→ DATASET RECORDS:
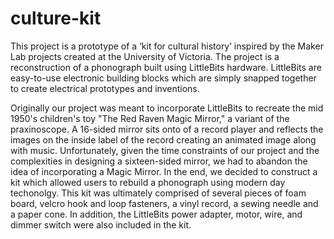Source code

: # culture-kit

This project is a prototype of a ‘kit for cultural history’ inspired by the Maker Lab projects created at the University of Victoria. The project is a reconstruction of a phonograph built using LittleBits hardware. LittleBits are easy-to-use electronic building blocks which are simply snapped together to create electrical prototypes and inventions.

Originally our project was meant to incorporate LittleBits to recreate the mid 1950's children's toy "The Red Raven Magic Mirror," a variant of the praxinoscope. A 16-sided mirror sits onto of a record player and reflects the images on the inside label of the record creating an animated image along with music. Unfortunately, given the time constraints of our project and the complexities in designing a sixteen-sided mirror, we had to abandon the idea of incorporating a Magic Mirror. In the end, we decided to construct a kit which allowed users to rebuild a phonograph using modern day techonolgy. This kit was ultimately comprised of several pieces of foam board, velcro hook and loop fasteners, a vinyl record, a sewing needle and a paper cone. In addition, the LittleBits power adapter, motor, wire, and dimmer switch were also included in the kit.


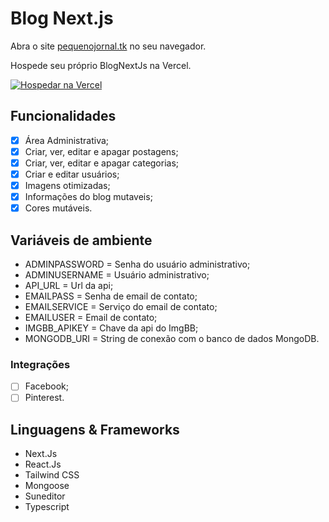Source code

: # Blog Next.js

Abra o site [pequenojornal.tk](https://pequenojornal.tk/) no seu navegador.

Hospede seu próprio BlogNextJs na Vercel.

[![Hospedar na Vercel](https://vercel.com/button)](https://vercel.com/import/project?template=https://github.com/LeandroDreary/BlogNextJs)

## Funcionalidades

- [x] Área Administrativa;
- [x] Criar, ver, editar e apagar postagens;
- [x] Criar, ver, editar e apagar categorias;
- [x] Criar e editar usuários;
- [x] Imagens otimizadas;
- [x] Informações do blog mutaveis;
- [x] Cores mutáveis.

## Variáveis de ambiente

- ADMINPASSWORD = Senha do usuário administrativo;
- ADMINUSERNAME = Usuário administrativo;
- API_URL = Url da api;
- EMAILPASS = Senha de email de contato;
- EMAILSERVICE = Serviço do email de contato;
- EMAILUSER = Email de contato;
- IMGBB_APIKEY = Chave da api do ImgBB;
- MONGODB_URI = String de conexão com o banco de dados MongoDB.

### Integrações

- [ ] Facebook;
- [ ] Pinterest.

## Linguagens & Frameworks 

- Next.Js
- React.Js
- Tailwind CSS
- Mongoose
- Suneditor
- Typescript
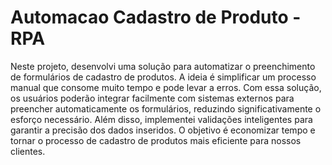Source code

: # Automacao Cadastro de Produto - RPA

Neste projeto, desenvolvi uma solução para automatizar o preenchimento de formulários de cadastro de produtos. A ideia é simplificar um processo manual que consome muito tempo e pode levar a erros. Com essa solução, os usuários poderão integrar facilmente com sistemas externos para preencher automaticamente os formulários, reduzindo significativamente o esforço necessário. Além disso, implementei validações inteligentes para garantir a precisão dos dados inseridos. O objetivo é economizar tempo e tornar o processo de cadastro de produtos mais eficiente para nossos clientes.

→ PROBLEM: Write out verbatim the lines from the one containing "- [x] Informações do blog mutaveis;" through the last line of the listing above, and no other lines; omit pictures.

→ SOLUTION TO THE EXERCISE:
- [x] Informações do blog mutaveis;
- [x] Cores mutáveis.

## Variáveis de ambiente

- ADMINPASSWORD = Senha do usuário administrativo;
- ADMINUSERNAME = Usuário administrativo;
- API_URL = Url da api;
- EMAILPASS = Senha de email de contato;
- EMAILSERVICE = Serviço do email de contato;
- EMAILUSER = Email de contato;
- IMGBB_APIKEY = Chave da api do ImgBB;
- MONGODB_URI = String de conexão com o banco de dados MongoDB.

### Integrações

- [ ] Facebook;
- [ ] Pinterest.

## Linguagens & Frameworks 

- Next.Js
- React.Js
- Tailwind CSS
- Mongoose
- Suneditor
- Typescript
Source code

: # Automacao Cadastro de Produto - RPA

Neste projeto, desenvolvi uma solução para automatizar o preenchimento de formulários de cadastro de produtos. A ideia é simplificar um processo manual que consome muito tempo e pode levar a erros. Com essa solução, os usuários poderão integrar facilmente com sistemas externos para preencher automaticamente os formulários, reduzindo significativamente o esforço necessário. Além disso, implementei validações inteligentes para garantir a precisão dos dados inseridos. O objetivo é economizar tempo e tornar o processo de cadastro de produtos mais eficiente para nossos clientes.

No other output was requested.